House Democrats Oct. 29 introduced a revised $894 billion health
care reform bill (H.R. 3962) that would expand coverage to 96 percent
of Americans.
The 1,990-page bill, the proposed Affordable Health Care for
America Act, would expand coverage by broadening the Medicaid program,
providing premium subsidies to help individuals and families purchase
coverage, and creating an insurance exchange that offers private plans
as well as a public option with negotiated provider reimbursement
rates.
“Today we are about to deliver on the promise of making
affordable, quality health care available for all Americans,”
House Speaker Nancy Pelosi (D-Calif.) said at the bill's
unveiling.
The bill is based on the original House health reform proposal
(H.R. 3200) approved by the committees of jurisdiction in July but
also includes changes designed to provide better coverage, lower the
costs of the bill, and win the support of the Democratic caucus.
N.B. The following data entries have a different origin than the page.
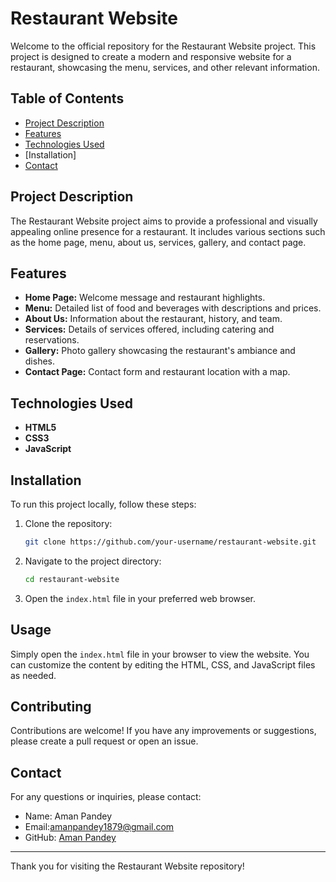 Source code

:# Restaurant Website

Welcome to the official repository for the Restaurant Website project. This project is designed to create a modern and responsive website for a restaurant, showcasing the menu, services, and other relevant information.

## Table of Contents

- [Project Description](#project-description)
- [Features](#features)
- [Technologies Used](#technologies-used)
- [Installation]
- [Contact](#contact)

## Project Description

The Restaurant Website project aims to provide a professional and visually appealing online presence for a restaurant. It includes various sections such as the home page, menu, about us, services, gallery, and contact page.

## Features

- **Home Page:** Welcome message and restaurant highlights.
- **Menu:** Detailed list of food and beverages with descriptions and prices.
- **About Us:** Information about the restaurant, history, and team.
- **Services:** Details of services offered, including catering and reservations.
- **Gallery:** Photo gallery showcasing the restaurant's ambiance and dishes.
- **Contact Page:** Contact form and restaurant location with a map.

## Technologies Used

- **HTML5**
- **CSS3**
- **JavaScript**

## Installation

To run this project locally, follow these steps:

1. Clone the repository:
    ```bash
    git clone https://github.com/your-username/restaurant-website.git
    ```

2. Navigate to the project directory:
    ```bash
    cd restaurant-website
    ```

3. Open the `index.html` file in your preferred web browser.

## Usage

Simply open the `index.html` file in your browser to view the website. You can customize the content by editing the HTML, CSS, and JavaScript files as needed.

## Contributing

Contributions are welcome! If you have any improvements or suggestions, please create a pull request or open an issue.


## Contact

For any questions or inquiries, please contact:

- Name: Aman Pandey
- Email:amanpandey1879@gmail.com
- GitHub: [Aman Pandey](https://github.com/amanpandey12345678)

---

Thank you for visiting the Restaurant Website repository!
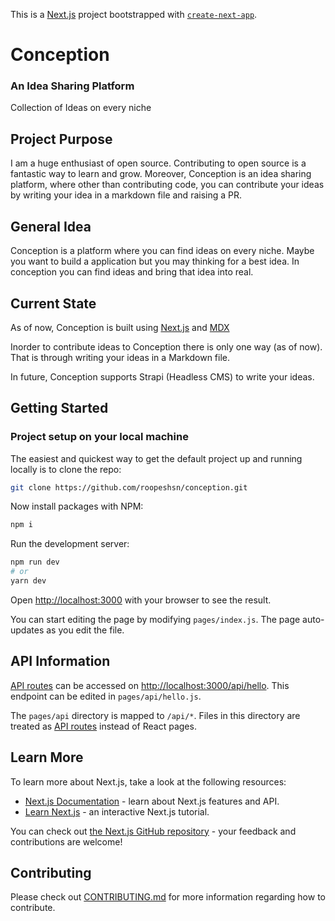 This is a [Next.js](https://nextjs.org/) project bootstrapped with [`create-next-app`](https://github.com/vercel/next.js/tree/canary/packages/create-next-app).

# Conception

### An Idea Sharing Platform

Collection of Ideas on every niche

## Project Purpose

I am a huge enthusiast of open source. Contributing to open source is a fantastic way to learn and grow. Moreover, Conception is an idea sharing platform, where other than contributing code, you can contribute your ideas by writing your idea in a markdown file and raising a PR.

## General Idea

Conception is a platform where you can find ideas on every niche. Maybe you want to build a application but you may thinking for a best idea. In conception you can find ideas and bring that idea into real.

## Current State

As of now, Conception is built using [Next.js](https://nextjs.org/) and [MDX](https://mdxjs.com/)

Inorder to contribute ideas to Conception there is only one way (as of now). That is through writing your ideas in a Markdown file.

In future, Conception supports Strapi (Headless CMS) to write your ideas.

## Getting Started

### Project setup on your local machine

The easiest and quickest way to get the default project up and running locally is to clone the repo:

```bash
git clone https://github.com/roopeshsn/conception.git
```

Now install packages with NPM:

```bash
npm i
```

Run the development server:

```bash
npm run dev
# or
yarn dev
```

Open [http://localhost:3000](http://localhost:3000) with your browser to see the result.

You can start editing the page by modifying `pages/index.js`. The page auto-updates as you edit the file.

## API Information

[API routes](https://nextjs.org/docs/api-routes/introduction) can be accessed on [http://localhost:3000/api/hello](http://localhost:3000/api/hello). This endpoint can be edited in `pages/api/hello.js`.

The `pages/api` directory is mapped to `/api/*`. Files in this directory are treated as [API routes](https://nextjs.org/docs/api-routes/introduction) instead of React pages.

## Learn More

To learn more about Next.js, take a look at the following resources:

- [Next.js Documentation](https://nextjs.org/docs) - learn about Next.js features and API.
- [Learn Next.js](https://nextjs.org/learn) - an interactive Next.js tutorial.

You can check out [the Next.js GitHub repository](https://github.com/vercel/next.js/) - your feedback and contributions are welcome!

## Contributing

Please check out [CONTRIBUTING.md](CONTRIBUTING.md) for more information regarding how to contribute.
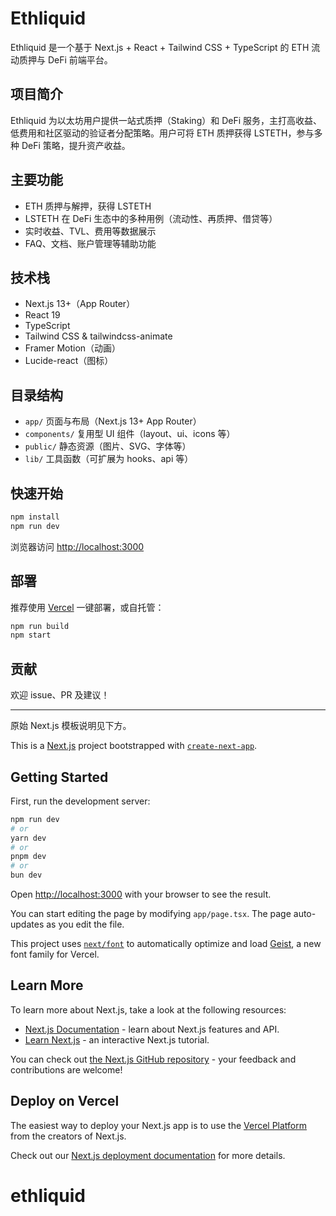 # Ethliquid

Ethliquid 是一个基于 Next.js + React + Tailwind CSS + TypeScript 的 ETH 流动质押与 DeFi 前端平台。

## 项目简介

Ethliquid 为以太坊用户提供一站式质押（Staking）和 DeFi 服务，主打高收益、低费用和社区驱动的验证者分配策略。用户可将 ETH 质押获得 LSTETH，参与多种 DeFi 策略，提升资产收益。

## 主要功能
- ETH 质押与解押，获得 LSTETH
- LSTETH 在 DeFi 生态中的多种用例（流动性、再质押、借贷等）
- 实时收益、TVL、费用等数据展示
- FAQ、文档、账户管理等辅助功能

## 技术栈
- Next.js 13+（App Router）
- React 19
- TypeScript
- Tailwind CSS & tailwindcss-animate
- Framer Motion（动画）
- Lucide-react（图标）

## 目录结构
- `app/`         页面与布局（Next.js 13+ App Router）
- `components/`  复用型 UI 组件（layout、ui、icons 等）
- `public/`      静态资源（图片、SVG、字体等）
- `lib/`         工具函数（可扩展为 hooks、api 等）

## 快速开始

```bash
npm install
npm run dev
```

浏览器访问 [http://localhost:3000](http://localhost:3000)

## 部署

推荐使用 [Vercel](https://vercel.com/) 一键部署，或自托管：

```bash
npm run build
npm start
```

## 贡献
欢迎 issue、PR 及建议！

---

原始 Next.js 模板说明见下方。

This is a [Next.js](https://nextjs.org) project bootstrapped with [`create-next-app`](https://nextjs.org/docs/app/api-reference/cli/create-next-app).

## Getting Started

First, run the development server:

```bash
npm run dev
# or
yarn dev
# or
pnpm dev
# or
bun dev
```

Open [http://localhost:3000](http://localhost:3000) with your browser to see the result.

You can start editing the page by modifying `app/page.tsx`. The page auto-updates as you edit the file.

This project uses [`next/font`](https://nextjs.org/docs/app/building-your-application/optimizing/fonts) to automatically optimize and load [Geist](https://vercel.com/font), a new font family for Vercel.

## Learn More

To learn more about Next.js, take a look at the following resources:

- [Next.js Documentation](https://nextjs.org/docs) - learn about Next.js features and API.
- [Learn Next.js](https://nextjs.org/learn) - an interactive Next.js tutorial.

You can check out [the Next.js GitHub repository](https://github.com/vercel/next.js) - your feedback and contributions are welcome!

## Deploy on Vercel

The easiest way to deploy your Next.js app is to use the [Vercel Platform](https://vercel.com/new?utm_medium=default-template&filter=next.js&utm_source=create-next-app&utm_campaign=create-next-app-readme) from the creators of Next.js.

Check out our [Next.js deployment documentation](https://nextjs.org/docs/app/building-your-application/deploying) for more details.
# ethliquid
In a preliminary analysis, the Congressional Budget Office said the
bill has a projected net cost of $894 billion during the budget window
of 2010-2019 for the coverage provisions of the bill and would provide
insurance to 96 percent of legal, nonelderly residents, up from about
83 percent currently.
To offset the costs of reform, the bill would include a 5.4 percent
surtax on high-income households with a modified adjusted gross income
of more than $1 million, as well as draw savings from changes to the
Medicare and Medicaid programs.
President Obama applauded the release of the bill as a
“critical milestone” during a speech on small businesses'
need for health care reform.
“They forged a strong consensus that represents a historic
step forward. This bill includes reforms that will finally help make
quality insurance affordable. Importantly, this bill is also fully
paid for and will reduce the deficit in the long term,” he
said.
Upcoming Floor Action.
Democrats have pledged to provide a 72-hour viewing period for the
bill as well as a manager's amendment to it, meaning floor
consideration will not begin until late the week of Nov. 2. House
Majority Leader Steny H. Hoyer (D-Md.) said on the floor that debate
could begin on Thursday.
Republicans are not expected to support the bill, and House
Minority Leader John Boehner (R-Ohio) slammed the legislation as a
“government takeover of our health care system.”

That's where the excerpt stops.